ニコロビンプレゼンツ茂木健一郎さんからの朝のブヨブヨ小説『 突然、トムが立ち上がった。
ジャックは、戸惑いを感じつつも、トムの後を追って、外に出るしかなかった。
最後にかいま見たジェルキンス神父の顔は、冷たい無関心に覆われているようで、そのことが、ジャックには、なぜか切なく胸に迫った。
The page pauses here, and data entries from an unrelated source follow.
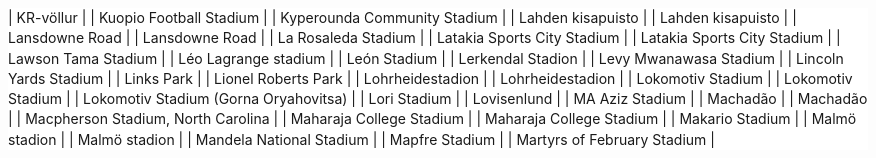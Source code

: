 | KR-völlur |
| Kuopio Football Stadium |
| Kyperounda Community Stadium |
| Lahden kisapuisto |
| Lahden kisapuisto |
| Lansdowne Road |
| Lansdowne Road |
| La Rosaleda Stadium |
| Latakia Sports City Stadium |
| Latakia Sports City Stadium |
| Lawson Tama Stadium |
| Léo Lagrange stadium |
| León Stadium |
| Lerkendal Stadion |
| Levy Mwanawasa Stadium |
| Lincoln Yards Stadium |
| Links Park |
| Lionel Roberts Park |
| Lohrheidestadion |
| Lohrheidestadion |
| Lokomotiv Stadium |
| Lokomotiv Stadium |
| Lokomotiv Stadium \(Gorna Oryahovitsa\) |
| Lori Stadium |
| Lovisenlund |
| MA Aziz Stadium |
| Machadão |
| Machadão |
| Macpherson Stadium, North Carolina |
| Maharaja College Stadium |
| Maharaja College Stadium |
| Makario Stadium |
| Malmö stadion |
| Malmö stadion |
| Mandela National Stadium |
| Mapfre Stadium |
| Martyrs of February Stadium |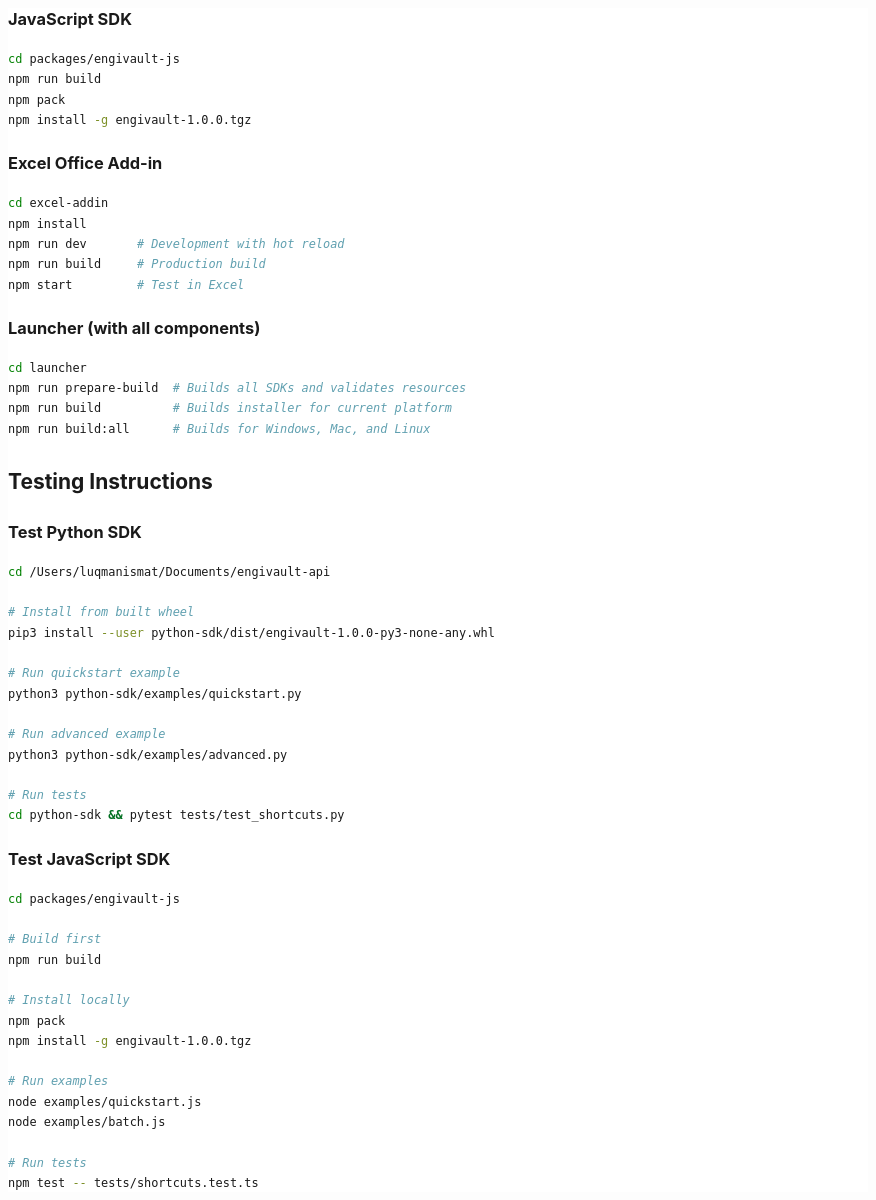 ### JavaScript SDK
```bash
cd packages/engivault-js
npm run build
npm pack
npm install -g engivault-1.0.0.tgz
```

### Excel Office Add-in
```bash
cd excel-addin
npm install
npm run dev       # Development with hot reload
npm run build     # Production build
npm start         # Test in Excel
```

### Launcher (with all components)
```bash
cd launcher
npm run prepare-build  # Builds all SDKs and validates resources
npm run build          # Builds installer for current platform
npm run build:all      # Builds for Windows, Mac, and Linux
```

## Testing Instructions

### Test Python SDK
```bash
cd /Users/luqmanismat/Documents/engivault-api

# Install from built wheel
pip3 install --user python-sdk/dist/engivault-1.0.0-py3-none-any.whl

# Run quickstart example
python3 python-sdk/examples/quickstart.py

# Run advanced example
python3 python-sdk/examples/advanced.py

# Run tests
cd python-sdk && pytest tests/test_shortcuts.py
```

### Test JavaScript SDK
```bash
cd packages/engivault-js

# Build first
npm run build

# Install locally
npm pack
npm install -g engivault-1.0.0.tgz

# Run examples
node examples/quickstart.js
node examples/batch.js

# Run tests
npm test -- tests/shortcuts.test.ts
```
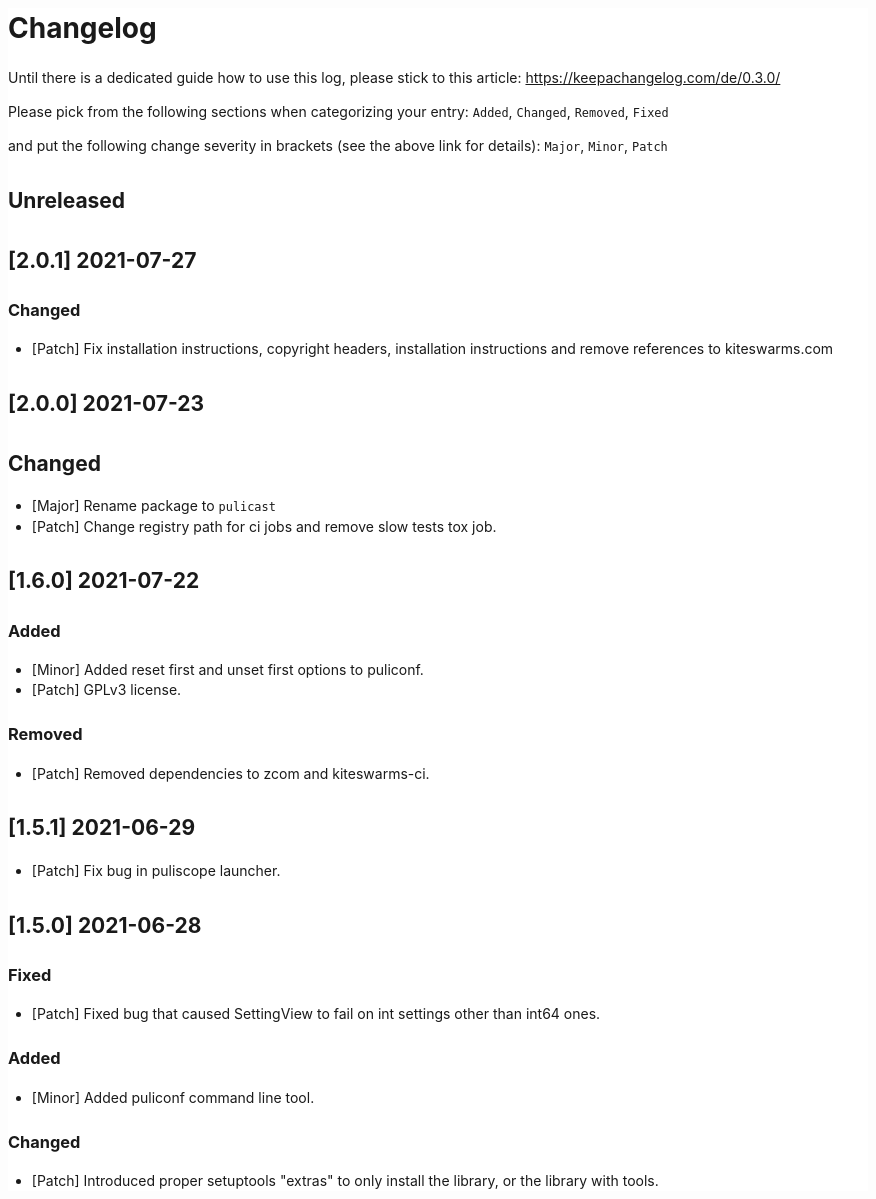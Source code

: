 # Changelog

Until there is a dedicated guide how to use this log, please stick to this article:
https://keepachangelog.com/de/0.3.0/

Please pick from the following sections when categorizing your entry:
`Added`, `Changed`, `Removed`, `Fixed`

and put the following change severity in brackets (see the above link for details):
`Major`, `Minor`, `Patch`

## Unreleased

## [2.0.1] 2021-07-27

### Changed
- [Patch] Fix installation instructions, copyright headers, installation instructions and remove references to kiteswarms.com

## [2.0.0] 2021-07-23
## Changed
- [Major] Rename package to `pulicast`
- [Patch] Change registry path for ci jobs and remove slow tests tox job. 

## [1.6.0] 2021-07-22

### Added
- [Minor] Added reset first and unset first options to puliconf.
- [Patch] GPLv3 license.

### Removed
- [Patch] Removed dependencies to zcom and kiteswarms-ci.

## [1.5.1] 2021-06-29
- [Patch] Fix bug in puliscope launcher.

## [1.5.0] 2021-06-28

### Fixed
- [Patch] Fixed bug that caused SettingView to fail on int settings other than int64 ones.

### Added
- [Minor] Added puliconf command line tool.

### Changed
- [Patch] Introduced proper setuptools "extras" to only install the library, or the library with tools.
スタテン・アイランドには、初夏の日差しが降り注いでいた。
つい先程までの、ジェルキンス神父との会見の雰囲気がまるで別世界のことのように、屋外にはさわやかな風が吹いていた。
「ほら、あそこに。」
少し緑の多いところを歩いていたからだろうか。どこからか紛れこんだ鹿が、春の精が少し遅れてやってきたような足取りも軽く、視界の中を横切っていった。
あの鹿は、現実のものなのか、それとも。
ジャックは、いろいろなことに、もはや、自信がなかった。
「昔、テレビのドキュメンタリーで、日本では鹿が神の使いだと見たことがあります。」
トムが、世間話でもするような気楽さで、「神」に触れた。
その時、ジャックのスマートフォンが震えた。メッセージを見たジャックは、しまった、と思った。
「トム、行かなければならない、ランチ・パーティーを忘れていたよ。」
それから、ジャックは、その会場で昨年もあったそのパーティーの、シャンパンの泡立つグラスと、重ねられたサンドウィッチの光景を思い出した。